Life

What My Friends Taught Me About My Internal Ableism And What We Can All Learn From It

It’s interesting because while I live with my disability, it’s not actually something that I think about on a day-to-day basis. I’m just too busy living my (best) life and getting on with things. However, occasionally there will be a moment that causes me to stop and pause for a moment. 

One of these moments happened when I met up with a friend who I’d only caught up with in person a few times before but never together alone. Before we get to this moment though, you’ll need a bit of back story. 

If you thought I was open about my disability online, then you haven’t seen some of the conversations my friends and I have. So, of course, prior to this catch-up, this particular friend and I had talked a lot about my disability and I allowed them to ask whatever questions they wanted. We also talked about us being alone and whether this was something they were comfortable with (because when things go wrong with my disability things can get personal but also scary and this is never a situation I’d want to put my friends in). 

I should have known from the start that they would be completely fine (before they said yes). The offers to help with tasks that I’ve only had support workers do and the stupid jokes about what my wheelchair can do were all signs. However, the speed at which they were comfortable helping me is something that warms my heart. 

And it’s not like helping a normal friend.
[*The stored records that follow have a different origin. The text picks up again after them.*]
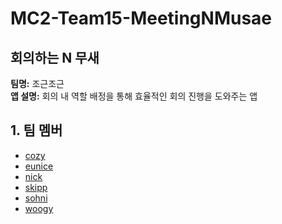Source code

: # MC2-Team15-MeetingNMusae

## 회의하는 N 무새
**팀명:** 조근조근<br>
**앱 설명:** 회의 내 역할 배정을 통해 효율적인 회의 진행을 도와주는 앱

## 1. 팀 멤버
- [cozy][cozy]
- [eunice][eunice]
- [nick][nick]
- [skipp][skipp]
- [sohni][sohni]
- [woogy][woogy]

[cozy]:https://github.com/cozytk
[eunice]:https://github.com/EuniceNam
[nick]:https://github.com/tea-hkim
[skipp]:https://github.com/skipp-29
[sohni]:https://github.com/HeejiSohn
[woogy]:https://github.com/JIW00NG
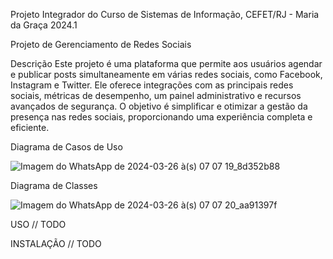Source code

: Projeto Integrador do Curso de Sistemas de Informação, CEFET/RJ - Maria da Graça 2024.1

Projeto de Gerenciamento de Redes Sociais

Descrição
Este projeto é uma plataforma que permite aos usuários agendar e publicar posts simultaneamente em várias redes sociais, como Facebook, Instagram e Twitter. Ele oferece integrações com as principais redes sociais, métricas de desempenho, um painel administrativo e recursos avançados de segurança. O objetivo é simplificar e otimizar a gestão da presença nas redes sociais, proporcionando uma experiência completa e eficiente.


Diagrama de Casos de Uso

![Imagem do WhatsApp de 2024-03-26 à(s) 07 07 19_8d352b88](https://github.com/LuizLemos21/projIntegradorCEFET2024/assets/104809823/af85f52d-9a11-44c3-8a49-462532a4d5cb)

Diagrama de Classes

![Imagem do WhatsApp de 2024-03-26 à(s) 07 07 20_aa91397f](https://github.com/LuizLemos21/projIntegradorCEFET2024/assets/104809823/0c7daeec-ee7f-4ed0-9057-9d059ea268f6)


USO
// TODO 

INSTALAÇÃO
// TODO
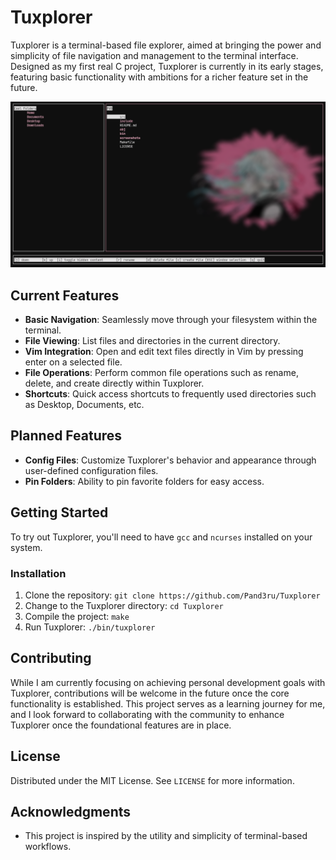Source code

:# Tuxplorer

Tuxplorer is a terminal-based file explorer, aimed at bringing the power and simplicity of file navigation and management to the terminal interface. Designed as my first real C project, Tuxplorer is currently in its early stages, featuring basic functionality with ambitions for a richer feature set in the future.

![Tuxplorer Screenshot](screenshots/tuxplorer_screenshotV0.1.png)

## Current Features

- **Basic Navigation**: Seamlessly move through your filesystem within the terminal.
- **File Viewing**: List files and directories in the current directory.
- **Vim Integration**: Open and edit text files directly in Vim by pressing enter on a selected file.
- **File Operations**: Perform common file operations such as rename, delete, and create directly within Tuxplorer.
- **Shortcuts**: Quick access shortcuts to frequently used directories such as Desktop, Documents, etc.

## Planned Features

- **Config Files**: Customize Tuxplorer's behavior and appearance through user-defined configuration files.
- **Pin Folders**: Ability to pin favorite folders for easy access.

## Getting Started

To try out Tuxplorer, you'll need to have `gcc` and `ncurses` installed on your system.

### Installation

1. Clone the repository:
`git clone https://github.com/Pand3ru/Tuxplorer`
2. Change to the Tuxplorer directory:
`cd Tuxplorer`
3. Compile the project:
`make`
4. Run Tuxplorer:
`./bin/tuxplorer`

## Contributing

While I am currently focusing on achieving personal development goals with Tuxplorer, contributions will be welcome in the future once the core functionality is established. This project serves as a learning journey for me, and I look forward to collaborating with the community to enhance Tuxplorer once the foundational features are in place.

## License

Distributed under the MIT License. See `LICENSE` for more information.

## Acknowledgments

- This project is inspired by the utility and simplicity of terminal-based workflows.




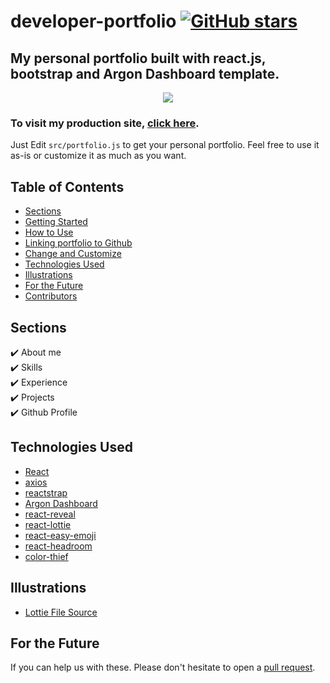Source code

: # developer-portfolio <a href="https://github.com/farinas09/portfolio/main/LICENSE"><img alt="GitHub stars" src="https://img.shields.io/github/stars/farinas09/portfolio"></a> 
## My personal portfolio built with react.js, bootstrap and Argon Dashboard template.

<p align="center">
  <kbd>
    <img src="https://github.com/farinas09/portfolio/main/picture.PNG"></img>
  </kbd>
</p>

### To visit my production site, **[click here](https://farinas09.github.io/portfolio/)**.

Just Edit `src/portfolio.js` to get your personal portfolio. Feel free to use it as-is or customize it as much as you want.

## Table of Contents
- [Sections](#sections)
- [Getting Started](#getting-started)
- [How to Use](#how-to-use)
- [Linking portfolio to Github](#linking-portfolio-to-github)
- [Change and Customize](#change-and-customize-every-section-according-to-your-need)
- [Technologies Used](#technologies-used)
- [Illustrations](#illustrations)
- [For the Future](#for-the-future)
- [Contributors](#project-maintainers)

## Sections
✔️ About me\
✔️ Skills\
✔️ Experience\
✔️ Projects\
✔️ Github Profile



## Technologies Used 

- [React](https://reactjs.org/)
- [axios](https://www.npmjs.com/package/axios)
- [reactstrap](https://reactstrap.github.io/)
- [Argon Dashboard](https://www.creative-tim.com/product/argon-dashboard)
- [react-reveal](https://www.react-reveal.com/)
- [react-lottie](https://www.npmjs.com/package/react-lottie)
- [react-easy-emoji](https://github.com/appfigures/react-easy-emoji)
- [react-headroom](https://github.com/KyleAMathews/react-headroom)
- [color-thief](https://github.com/lokesh/color-thief)

## Illustrations
- [Lottie File Source](https://lottiefiles.com)

## For the Future
If you can help us with these. Please don't hesitate to open a [pull request](https://github.com/saadpasta/developerFolio/pulls).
It’s like recognising that I can’t reach something, can’t open something, need a straw with my drink, etc 

Going back to that day, I don’t think I’ve ever had a situation where I felt like I had hung out with a person fifty million times before. Haha maybe it’s past life things and our souls have met before or maybe it’s when you found people who accept you. For them to see my disability and yet not think anything of it. For them to recognise what I need help with and not even have to think or ask me before doing it. 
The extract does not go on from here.